Each line of the listing below must be set down exactly.

——

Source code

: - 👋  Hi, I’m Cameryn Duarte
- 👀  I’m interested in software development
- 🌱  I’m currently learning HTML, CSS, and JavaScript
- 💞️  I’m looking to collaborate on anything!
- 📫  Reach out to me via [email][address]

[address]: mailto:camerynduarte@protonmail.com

——

Written response.
Source code

: - 👋  Hi, I’m Cameryn Duarte
- 👀  I’m interested in software development
- 🌱  I’m currently learning HTML, CSS, and JavaScript
- 💞️  I’m looking to collaborate on anything!
- 📫  Reach out to me via [email][address]

[address]: mailto:camerynduarte@protonmail.com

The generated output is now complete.